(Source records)
_ _ _

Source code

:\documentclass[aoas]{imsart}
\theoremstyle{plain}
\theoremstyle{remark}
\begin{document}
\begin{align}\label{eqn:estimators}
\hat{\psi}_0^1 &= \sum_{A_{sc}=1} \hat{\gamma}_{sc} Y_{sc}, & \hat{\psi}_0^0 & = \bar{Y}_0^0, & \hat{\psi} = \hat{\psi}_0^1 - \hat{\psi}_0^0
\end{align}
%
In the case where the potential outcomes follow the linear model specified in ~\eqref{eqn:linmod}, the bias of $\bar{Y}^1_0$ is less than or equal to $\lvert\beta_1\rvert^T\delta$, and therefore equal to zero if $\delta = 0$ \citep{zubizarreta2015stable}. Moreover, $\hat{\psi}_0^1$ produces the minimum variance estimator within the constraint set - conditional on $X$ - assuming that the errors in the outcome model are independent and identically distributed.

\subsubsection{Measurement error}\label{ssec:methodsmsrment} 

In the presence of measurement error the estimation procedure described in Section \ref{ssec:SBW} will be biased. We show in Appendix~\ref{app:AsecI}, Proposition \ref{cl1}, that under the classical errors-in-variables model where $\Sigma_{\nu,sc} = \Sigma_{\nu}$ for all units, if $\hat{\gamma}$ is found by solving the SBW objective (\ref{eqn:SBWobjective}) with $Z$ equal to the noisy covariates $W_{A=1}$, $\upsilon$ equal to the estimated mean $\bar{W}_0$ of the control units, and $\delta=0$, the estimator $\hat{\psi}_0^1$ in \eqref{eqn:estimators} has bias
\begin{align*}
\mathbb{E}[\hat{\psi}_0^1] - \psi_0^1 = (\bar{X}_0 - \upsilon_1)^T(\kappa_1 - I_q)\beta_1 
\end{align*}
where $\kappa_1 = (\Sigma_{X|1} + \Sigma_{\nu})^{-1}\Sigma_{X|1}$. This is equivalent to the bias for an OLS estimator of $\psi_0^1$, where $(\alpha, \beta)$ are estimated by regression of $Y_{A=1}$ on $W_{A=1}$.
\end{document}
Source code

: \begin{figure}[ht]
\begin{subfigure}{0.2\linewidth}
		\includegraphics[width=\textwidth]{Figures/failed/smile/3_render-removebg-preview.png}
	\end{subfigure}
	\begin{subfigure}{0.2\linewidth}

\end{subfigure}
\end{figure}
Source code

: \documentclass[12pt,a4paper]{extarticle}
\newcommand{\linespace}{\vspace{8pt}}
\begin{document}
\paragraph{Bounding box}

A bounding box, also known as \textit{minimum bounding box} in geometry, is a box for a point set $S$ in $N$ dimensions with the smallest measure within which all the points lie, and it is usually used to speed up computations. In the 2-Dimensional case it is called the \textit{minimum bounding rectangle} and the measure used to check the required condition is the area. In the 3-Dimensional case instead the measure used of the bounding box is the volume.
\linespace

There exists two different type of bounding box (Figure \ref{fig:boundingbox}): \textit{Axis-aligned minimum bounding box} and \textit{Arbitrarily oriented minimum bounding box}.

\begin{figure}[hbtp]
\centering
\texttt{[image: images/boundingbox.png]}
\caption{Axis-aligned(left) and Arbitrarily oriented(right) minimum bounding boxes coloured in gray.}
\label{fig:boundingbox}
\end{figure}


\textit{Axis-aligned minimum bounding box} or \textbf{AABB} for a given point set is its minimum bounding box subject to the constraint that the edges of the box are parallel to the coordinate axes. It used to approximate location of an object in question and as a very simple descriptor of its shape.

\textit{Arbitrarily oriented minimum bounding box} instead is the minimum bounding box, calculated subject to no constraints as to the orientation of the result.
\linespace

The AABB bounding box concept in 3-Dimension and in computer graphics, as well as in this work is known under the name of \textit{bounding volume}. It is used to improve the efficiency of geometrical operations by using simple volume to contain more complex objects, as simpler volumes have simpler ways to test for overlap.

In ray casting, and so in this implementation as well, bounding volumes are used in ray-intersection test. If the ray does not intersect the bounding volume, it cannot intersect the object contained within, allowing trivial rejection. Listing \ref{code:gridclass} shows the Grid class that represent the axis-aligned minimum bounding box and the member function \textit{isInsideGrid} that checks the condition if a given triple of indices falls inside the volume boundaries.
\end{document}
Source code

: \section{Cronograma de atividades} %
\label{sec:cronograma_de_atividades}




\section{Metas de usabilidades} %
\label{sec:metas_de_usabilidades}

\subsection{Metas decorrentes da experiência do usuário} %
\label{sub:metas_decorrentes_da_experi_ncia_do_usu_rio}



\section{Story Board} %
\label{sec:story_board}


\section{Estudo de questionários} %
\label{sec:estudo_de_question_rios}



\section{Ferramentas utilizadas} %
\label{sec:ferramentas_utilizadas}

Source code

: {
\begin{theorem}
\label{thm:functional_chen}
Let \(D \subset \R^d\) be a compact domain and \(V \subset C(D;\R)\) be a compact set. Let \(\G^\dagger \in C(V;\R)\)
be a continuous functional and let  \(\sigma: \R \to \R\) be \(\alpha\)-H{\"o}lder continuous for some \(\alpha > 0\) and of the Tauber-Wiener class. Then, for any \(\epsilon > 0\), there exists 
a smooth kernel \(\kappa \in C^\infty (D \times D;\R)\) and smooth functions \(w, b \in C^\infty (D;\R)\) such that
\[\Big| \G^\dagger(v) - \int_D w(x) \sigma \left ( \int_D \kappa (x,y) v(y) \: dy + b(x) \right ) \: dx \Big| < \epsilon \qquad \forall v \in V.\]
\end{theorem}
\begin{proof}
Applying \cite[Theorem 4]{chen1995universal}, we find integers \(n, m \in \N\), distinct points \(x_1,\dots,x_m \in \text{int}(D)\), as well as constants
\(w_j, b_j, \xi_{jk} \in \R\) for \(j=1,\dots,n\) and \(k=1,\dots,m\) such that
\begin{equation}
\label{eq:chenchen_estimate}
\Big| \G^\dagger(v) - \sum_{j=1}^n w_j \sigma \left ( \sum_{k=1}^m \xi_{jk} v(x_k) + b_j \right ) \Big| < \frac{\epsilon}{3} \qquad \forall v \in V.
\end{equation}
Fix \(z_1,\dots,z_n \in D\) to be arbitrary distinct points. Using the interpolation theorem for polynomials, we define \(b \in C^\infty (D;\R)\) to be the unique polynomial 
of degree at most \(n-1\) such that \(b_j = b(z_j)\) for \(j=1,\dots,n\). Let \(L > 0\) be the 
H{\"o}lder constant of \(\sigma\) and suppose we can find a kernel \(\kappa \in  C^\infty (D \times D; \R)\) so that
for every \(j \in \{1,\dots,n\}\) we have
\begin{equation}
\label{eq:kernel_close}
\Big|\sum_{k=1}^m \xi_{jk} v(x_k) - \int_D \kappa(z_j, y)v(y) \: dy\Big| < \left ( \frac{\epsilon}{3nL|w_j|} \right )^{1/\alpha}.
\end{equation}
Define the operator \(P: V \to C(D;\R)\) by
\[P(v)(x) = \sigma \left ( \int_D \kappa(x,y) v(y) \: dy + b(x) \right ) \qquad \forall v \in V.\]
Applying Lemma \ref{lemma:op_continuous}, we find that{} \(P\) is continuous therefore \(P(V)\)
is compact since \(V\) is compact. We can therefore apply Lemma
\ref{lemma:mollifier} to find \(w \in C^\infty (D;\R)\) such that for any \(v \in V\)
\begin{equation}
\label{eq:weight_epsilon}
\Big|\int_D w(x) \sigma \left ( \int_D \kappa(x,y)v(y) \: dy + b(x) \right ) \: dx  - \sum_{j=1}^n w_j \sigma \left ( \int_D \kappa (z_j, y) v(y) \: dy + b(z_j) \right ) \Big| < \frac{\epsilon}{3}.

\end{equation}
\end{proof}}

_ _ _

Directions for this task.
Every entry needs to be written out again, exactly as given.

Answer space.
Source code

:\documentclass[aoas]{imsart}
\theoremstyle{plain}
\theoremstyle{remark}
\begin{document}
\begin{align}\label{eqn:estimators}
\hat{\psi}_0^1 &= \sum_{A_{sc}=1} \hat{\gamma}_{sc} Y_{sc}, & \hat{\psi}_0^0 & = \bar{Y}_0^0, & \hat{\psi} = \hat{\psi}_0^1 - \hat{\psi}_0^0
\end{align}
%
In the case where the potential outcomes follow the linear model specified in ~\eqref{eqn:linmod}, the bias of $\bar{Y}^1_0$ is less than or equal to $\lvert\beta_1\rvert^T\delta$, and therefore equal to zero if $\delta = 0$ \citep{zubizarreta2015stable}. Moreover, $\hat{\psi}_0^1$ produces the minimum variance estimator within the constraint set - conditional on $X$ - assuming that the errors in the outcome model are independent and identically distributed.

\subsubsection{Measurement error}\label{ssec:methodsmsrment} 

In the presence of measurement error the estimation procedure described in Section \ref{ssec:SBW} will be biased. We show in Appendix~\ref{app:AsecI}, Proposition \ref{cl1}, that under the classical errors-in-variables model where $\Sigma_{\nu,sc} = \Sigma_{\nu}$ for all units, if $\hat{\gamma}$ is found by solving the SBW objective (\ref{eqn:SBWobjective}) with $Z$ equal to the noisy covariates $W_{A=1}$, $\upsilon$ equal to the estimated mean $\bar{W}_0$ of the control units, and $\delta=0$, the estimator $\hat{\psi}_0^1$ in \eqref{eqn:estimators} has bias
\begin{align*}
\mathbb{E}[\hat{\psi}_0^1] - \psi_0^1 = (\bar{X}_0 - \upsilon_1)^T(\kappa_1 - I_q)\beta_1 
\end{align*}
where $\kappa_1 = (\Sigma_{X|1} + \Sigma_{\nu})^{-1}\Sigma_{X|1}$. This is equivalent to the bias for an OLS estimator of $\psi_0^1$, where $(\alpha, \beta)$ are estimated by regression of $Y_{A=1}$ on $W_{A=1}$.
\end{document}
Source code

: \begin{figure}[ht]
\begin{subfigure}{0.2\linewidth}
		\includegraphics[width=\textwidth]{Figures/failed/smile/3_render-removebg-preview.png}
	\end{subfigure}
	\begin{subfigure}{0.2\linewidth}

\end{subfigure}
\end{figure}
Source code

: \documentclass[12pt,a4paper]{extarticle}
\newcommand{\linespace}{\vspace{8pt}}
\begin{document}
\paragraph{Bounding box}

A bounding box, also known as \textit{minimum bounding box} in geometry, is a box for a point set $S$ in $N$ dimensions with the smallest measure within which all the points lie, and it is usually used to speed up computations. In the 2-Dimensional case it is called the \textit{minimum bounding rectangle} and the measure used to check the required condition is the area. In the 3-Dimensional case instead the measure used of the bounding box is the volume.
\linespace

There exists two different type of bounding box (Figure \ref{fig:boundingbox}): \textit{Axis-aligned minimum bounding box} and \textit{Arbitrarily oriented minimum bounding box}.

\begin{figure}[hbtp]
\centering
\texttt{[image: images/boundingbox.png]}
\caption{Axis-aligned(left) and Arbitrarily oriented(right) minimum bounding boxes coloured in gray.}
\label{fig:boundingbox}
\end{figure}


\textit{Axis-aligned minimum bounding box} or \textbf{AABB} for a given point set is its minimum bounding box subject to the constraint that the edges of the box are parallel to the coordinate axes. It used to approximate location of an object in question and as a very simple descriptor of its shape.

\textit{Arbitrarily oriented minimum bounding box} instead is the minimum bounding box, calculated subject to no constraints as to the orientation of the result.
\linespace

The AABB bounding box concept in 3-Dimension and in computer graphics, as well as in this work is known under the name of \textit{bounding volume}. It is used to improve the efficiency of geometrical operations by using simple volume to contain more complex objects, as simpler volumes have simpler ways to test for overlap.

In ray casting, and so in this implementation as well, bounding volumes are used in ray-intersection test. If the ray does not intersect the bounding volume, it cannot intersect the object contained within, allowing trivial rejection. Listing \ref{code:gridclass} shows the Grid class that represent the axis-aligned minimum bounding box and the member function \textit{isInsideGrid} that checks the condition if a given triple of indices falls inside the volume boundaries.
\end{document}
Source code

: \section{Cronograma de atividades} %
\label{sec:cronograma_de_atividades}




\section{Metas de usabilidades} %
\label{sec:metas_de_usabilidades}

\subsection{Metas decorrentes da experiência do usuário} %
\label{sub:metas_decorrentes_da_experi_ncia_do_usu_rio}



\section{Story Board} %
\label{sec:story_board}


\section{Estudo de questionários} %
\label{sec:estudo_de_question_rios}



\section{Ferramentas utilizadas} %
\label{sec:ferramentas_utilizadas}

Source code

: {
\begin{theorem}
\label{thm:functional_chen}
Let \(D \subset \R^d\) be a compact domain and \(V \subset C(D;\R)\) be a compact set. Let \(\G^\dagger \in C(V;\R)\)
be a continuous functional and let  \(\sigma: \R \to \R\) be \(\alpha\)-H{\"o}lder continuous for some \(\alpha > 0\) and of the Tauber-Wiener class. Then, for any \(\epsilon > 0\), there exists 
a smooth kernel \(\kappa \in C^\infty (D \times D;\R)\) and smooth functions \(w, b \in C^\infty (D;\R)\) such that
\[\Big| \G^\dagger(v) - \int_D w(x) \sigma \left ( \int_D \kappa (x,y) v(y) \: dy + b(x) \right ) \: dx \Big| < \epsilon \qquad \forall v \in V.\]
\end{theorem}
\begin{proof}
Applying \cite[Theorem 4]{chen1995universal}, we find integers \(n, m \in \N\), distinct points \(x_1,\dots,x_m \in \text{int}(D)\), as well as constants
\(w_j, b_j, \xi_{jk} \in \R\) for \(j=1,\dots,n\) and \(k=1,\dots,m\) such that
\begin{equation}
\label{eq:chenchen_estimate}
\Big| \G^\dagger(v) - \sum_{j=1}^n w_j \sigma \left ( \sum_{k=1}^m \xi_{jk} v(x_k) + b_j \right ) \Big| < \frac{\epsilon}{3} \qquad \forall v \in V.
\end{equation}
Fix \(z_1,\dots,z_n \in D\) to be arbitrary distinct points. Using the interpolation theorem for polynomials, we define \(b \in C^\infty (D;\R)\) to be the unique polynomial 
of degree at most \(n-1\) such that \(b_j = b(z_j)\) for \(j=1,\dots,n\). Let \(L > 0\) be the 
H{\"o}lder constant of \(\sigma\) and suppose we can find a kernel \(\kappa \in  C^\infty (D \times D; \R)\) so that
for every \(j \in \{1,\dots,n\}\) we have
\begin{equation}
\label{eq:kernel_close}
\Big|\sum_{k=1}^m \xi_{jk} v(x_k) - \int_D \kappa(z_j, y)v(y) \: dy\Big| < \left ( \frac{\epsilon}{3nL|w_j|} \right )^{1/\alpha}.
\end{equation}
Define the operator \(P: V \to C(D;\R)\) by
\[P(v)(x) = \sigma \left ( \int_D \kappa(x,y) v(y) \: dy + b(x) \right ) \qquad \forall v \in V.\]
Applying Lemma \ref{lemma:op_continuous}, we find that{} \(P\) is continuous therefore \(P(V)\)
is compact since \(V\) is compact. We can therefore apply Lemma
\ref{lemma:mollifier} to find \(w \in C^\infty (D;\R)\) such that for any \(v \in V\)
\begin{equation}
\label{eq:weight_epsilon}
\Big|\int_D w(x) \sigma \left ( \int_D \kappa(x,y)v(y) \: dy + b(x) \right ) \: dx  - \sum_{j=1}^n w_j \sigma \left ( \int_D \kappa (z_j, y) v(y) \: dy + b(z_j) \right ) \Big| < \frac{\epsilon}{3}.

\end{equation}
\end{proof}}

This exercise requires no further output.